## PROBLEM
Going through the entries below, copy out each line that contains "predict".

>>>>>

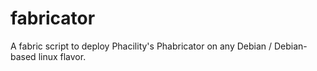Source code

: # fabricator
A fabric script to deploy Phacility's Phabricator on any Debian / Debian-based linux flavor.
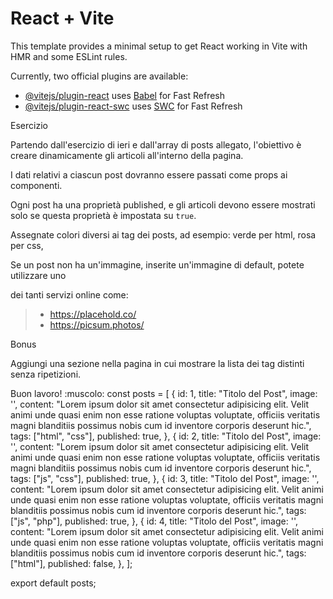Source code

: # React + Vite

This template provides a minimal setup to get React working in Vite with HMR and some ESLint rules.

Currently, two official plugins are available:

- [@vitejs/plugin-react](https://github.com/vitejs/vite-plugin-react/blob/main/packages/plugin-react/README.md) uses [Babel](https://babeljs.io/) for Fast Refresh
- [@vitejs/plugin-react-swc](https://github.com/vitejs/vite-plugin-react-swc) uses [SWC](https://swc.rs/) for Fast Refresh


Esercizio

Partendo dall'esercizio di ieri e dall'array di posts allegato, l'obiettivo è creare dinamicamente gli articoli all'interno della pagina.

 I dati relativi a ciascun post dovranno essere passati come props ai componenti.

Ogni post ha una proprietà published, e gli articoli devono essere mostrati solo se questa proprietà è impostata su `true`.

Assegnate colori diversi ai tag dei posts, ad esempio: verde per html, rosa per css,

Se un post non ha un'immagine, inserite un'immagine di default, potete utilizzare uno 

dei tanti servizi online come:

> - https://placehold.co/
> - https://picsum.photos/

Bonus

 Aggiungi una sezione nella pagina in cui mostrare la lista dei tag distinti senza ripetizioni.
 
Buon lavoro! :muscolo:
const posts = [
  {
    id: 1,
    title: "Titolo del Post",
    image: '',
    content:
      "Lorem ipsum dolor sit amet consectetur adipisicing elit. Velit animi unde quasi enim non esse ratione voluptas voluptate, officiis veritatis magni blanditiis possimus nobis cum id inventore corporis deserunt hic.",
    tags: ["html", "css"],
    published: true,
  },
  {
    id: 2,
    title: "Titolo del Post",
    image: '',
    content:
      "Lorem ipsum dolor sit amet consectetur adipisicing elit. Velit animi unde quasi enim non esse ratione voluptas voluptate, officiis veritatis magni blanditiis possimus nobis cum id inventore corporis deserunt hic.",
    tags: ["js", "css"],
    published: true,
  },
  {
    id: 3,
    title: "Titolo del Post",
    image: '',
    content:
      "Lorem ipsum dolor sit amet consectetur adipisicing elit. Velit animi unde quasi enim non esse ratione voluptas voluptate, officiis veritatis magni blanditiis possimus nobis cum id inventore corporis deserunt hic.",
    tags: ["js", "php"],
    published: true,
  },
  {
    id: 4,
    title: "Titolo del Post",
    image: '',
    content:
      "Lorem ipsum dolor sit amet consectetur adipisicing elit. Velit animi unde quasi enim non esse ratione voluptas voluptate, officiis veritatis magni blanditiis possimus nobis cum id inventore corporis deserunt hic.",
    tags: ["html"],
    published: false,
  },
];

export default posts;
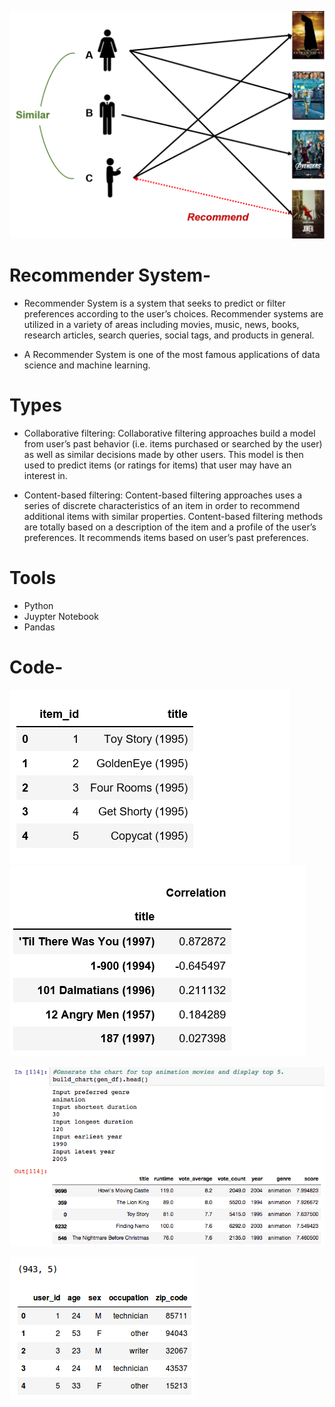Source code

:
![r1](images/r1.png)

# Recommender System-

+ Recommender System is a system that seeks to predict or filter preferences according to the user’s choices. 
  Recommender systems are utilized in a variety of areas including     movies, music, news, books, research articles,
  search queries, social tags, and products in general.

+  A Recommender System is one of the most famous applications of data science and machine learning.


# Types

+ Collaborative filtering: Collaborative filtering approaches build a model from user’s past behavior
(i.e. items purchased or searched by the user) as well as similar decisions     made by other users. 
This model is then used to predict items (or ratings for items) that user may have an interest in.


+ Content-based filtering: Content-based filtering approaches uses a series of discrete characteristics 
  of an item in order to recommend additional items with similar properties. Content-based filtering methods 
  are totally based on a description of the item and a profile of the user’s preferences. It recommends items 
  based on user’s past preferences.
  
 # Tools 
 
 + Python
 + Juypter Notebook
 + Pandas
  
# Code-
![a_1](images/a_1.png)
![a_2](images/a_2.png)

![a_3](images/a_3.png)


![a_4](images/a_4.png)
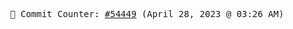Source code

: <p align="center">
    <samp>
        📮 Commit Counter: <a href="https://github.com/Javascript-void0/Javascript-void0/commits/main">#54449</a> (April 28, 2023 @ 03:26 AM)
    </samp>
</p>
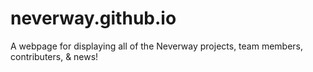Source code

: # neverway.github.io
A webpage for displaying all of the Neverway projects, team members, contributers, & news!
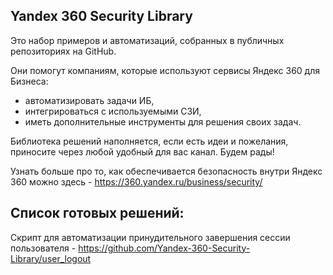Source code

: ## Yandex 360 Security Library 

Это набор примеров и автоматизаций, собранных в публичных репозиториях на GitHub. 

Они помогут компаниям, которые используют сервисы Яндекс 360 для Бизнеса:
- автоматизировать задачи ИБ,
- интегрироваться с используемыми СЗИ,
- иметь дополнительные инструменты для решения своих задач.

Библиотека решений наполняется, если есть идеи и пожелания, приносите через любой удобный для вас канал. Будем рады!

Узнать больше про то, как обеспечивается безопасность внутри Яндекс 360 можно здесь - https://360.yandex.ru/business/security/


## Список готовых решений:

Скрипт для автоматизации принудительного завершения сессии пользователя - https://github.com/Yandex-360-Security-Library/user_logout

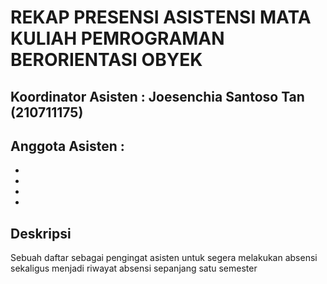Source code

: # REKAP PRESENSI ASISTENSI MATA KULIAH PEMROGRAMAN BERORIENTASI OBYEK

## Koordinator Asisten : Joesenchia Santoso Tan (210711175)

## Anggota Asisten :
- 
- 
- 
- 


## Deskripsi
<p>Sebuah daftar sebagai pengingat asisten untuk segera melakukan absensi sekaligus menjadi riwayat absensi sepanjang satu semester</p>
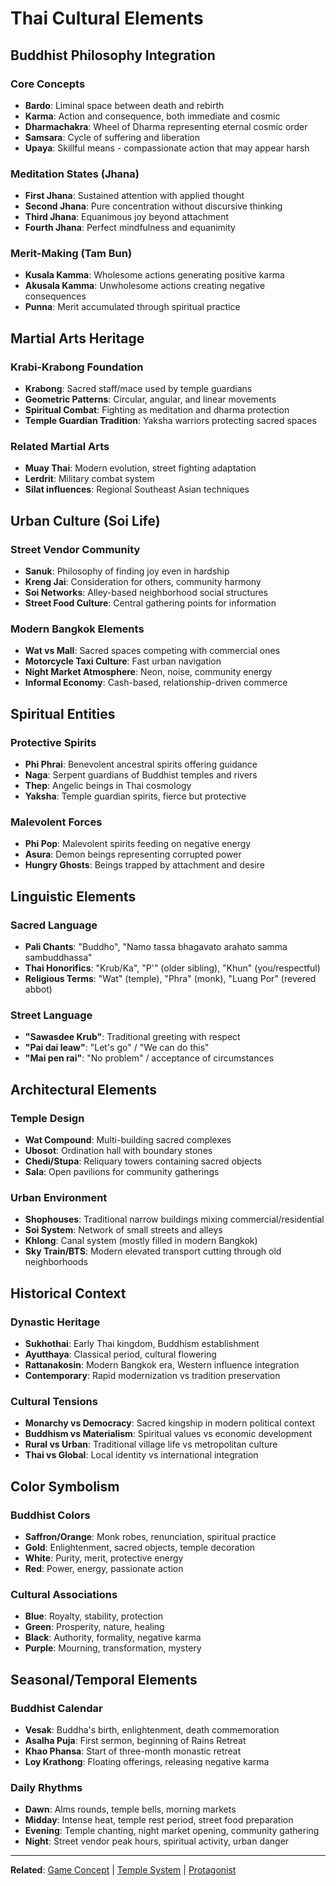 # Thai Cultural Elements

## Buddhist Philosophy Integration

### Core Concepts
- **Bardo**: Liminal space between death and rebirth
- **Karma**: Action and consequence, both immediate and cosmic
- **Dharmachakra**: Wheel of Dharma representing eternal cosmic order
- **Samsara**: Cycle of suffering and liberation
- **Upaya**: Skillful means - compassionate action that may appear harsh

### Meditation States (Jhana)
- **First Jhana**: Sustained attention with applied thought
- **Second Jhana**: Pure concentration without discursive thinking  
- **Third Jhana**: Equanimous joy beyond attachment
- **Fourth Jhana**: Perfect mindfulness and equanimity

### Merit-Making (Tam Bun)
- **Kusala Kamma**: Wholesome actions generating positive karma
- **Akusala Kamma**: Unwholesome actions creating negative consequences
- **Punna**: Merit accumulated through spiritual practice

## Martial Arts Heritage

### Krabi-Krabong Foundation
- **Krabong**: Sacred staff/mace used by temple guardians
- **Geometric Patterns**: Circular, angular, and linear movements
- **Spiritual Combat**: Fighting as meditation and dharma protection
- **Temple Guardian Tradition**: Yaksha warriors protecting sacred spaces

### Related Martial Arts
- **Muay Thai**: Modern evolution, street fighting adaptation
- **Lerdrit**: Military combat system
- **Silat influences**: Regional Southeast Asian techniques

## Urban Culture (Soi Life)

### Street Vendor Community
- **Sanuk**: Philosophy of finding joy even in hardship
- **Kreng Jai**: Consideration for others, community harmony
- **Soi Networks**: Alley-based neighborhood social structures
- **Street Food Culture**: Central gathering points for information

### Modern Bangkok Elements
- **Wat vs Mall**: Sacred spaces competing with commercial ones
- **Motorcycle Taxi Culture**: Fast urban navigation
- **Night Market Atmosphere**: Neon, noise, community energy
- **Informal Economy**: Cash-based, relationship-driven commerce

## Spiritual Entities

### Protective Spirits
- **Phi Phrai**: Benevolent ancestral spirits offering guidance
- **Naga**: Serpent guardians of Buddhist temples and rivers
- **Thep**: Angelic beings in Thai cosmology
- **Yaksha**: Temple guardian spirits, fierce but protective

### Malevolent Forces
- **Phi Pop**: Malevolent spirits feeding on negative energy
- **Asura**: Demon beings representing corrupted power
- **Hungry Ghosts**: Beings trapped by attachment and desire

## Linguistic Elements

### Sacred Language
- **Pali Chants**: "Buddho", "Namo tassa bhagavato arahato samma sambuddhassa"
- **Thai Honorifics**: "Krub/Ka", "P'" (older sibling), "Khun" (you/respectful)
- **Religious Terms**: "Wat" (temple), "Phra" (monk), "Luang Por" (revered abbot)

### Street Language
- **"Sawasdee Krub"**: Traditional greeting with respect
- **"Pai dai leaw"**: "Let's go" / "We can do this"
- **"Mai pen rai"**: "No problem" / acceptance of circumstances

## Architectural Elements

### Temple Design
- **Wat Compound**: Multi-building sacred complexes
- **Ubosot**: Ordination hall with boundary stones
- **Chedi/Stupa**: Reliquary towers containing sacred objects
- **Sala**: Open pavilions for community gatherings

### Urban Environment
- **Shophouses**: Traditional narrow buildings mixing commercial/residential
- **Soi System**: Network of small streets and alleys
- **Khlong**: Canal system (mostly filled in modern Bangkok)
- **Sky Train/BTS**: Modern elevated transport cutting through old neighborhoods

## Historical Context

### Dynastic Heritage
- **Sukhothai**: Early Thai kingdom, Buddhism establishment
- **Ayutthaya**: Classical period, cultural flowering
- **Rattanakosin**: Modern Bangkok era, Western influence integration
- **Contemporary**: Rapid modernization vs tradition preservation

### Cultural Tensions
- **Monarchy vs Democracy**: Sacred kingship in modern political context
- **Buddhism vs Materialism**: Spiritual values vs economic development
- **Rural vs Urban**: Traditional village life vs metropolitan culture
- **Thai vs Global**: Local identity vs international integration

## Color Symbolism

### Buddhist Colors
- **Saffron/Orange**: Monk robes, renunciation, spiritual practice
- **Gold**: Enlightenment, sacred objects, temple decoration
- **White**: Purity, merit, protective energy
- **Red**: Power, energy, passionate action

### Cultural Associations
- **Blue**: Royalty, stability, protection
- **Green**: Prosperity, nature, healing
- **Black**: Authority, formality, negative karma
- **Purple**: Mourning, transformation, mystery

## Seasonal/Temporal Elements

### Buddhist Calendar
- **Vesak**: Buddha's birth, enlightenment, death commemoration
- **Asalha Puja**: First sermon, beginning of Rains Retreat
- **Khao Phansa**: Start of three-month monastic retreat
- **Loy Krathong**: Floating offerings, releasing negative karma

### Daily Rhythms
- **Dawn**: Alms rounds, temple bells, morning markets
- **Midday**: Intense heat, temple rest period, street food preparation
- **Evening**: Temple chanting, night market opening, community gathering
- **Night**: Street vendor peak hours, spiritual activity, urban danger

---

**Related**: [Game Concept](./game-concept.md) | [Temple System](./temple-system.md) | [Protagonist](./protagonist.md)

<<<<<

## RESPONSE
+ Recommender System is a system that seeks to predict or filter preferences according to the user’s choices. 
This model is then used to predict items (or ratings for items) that user may have an interest in.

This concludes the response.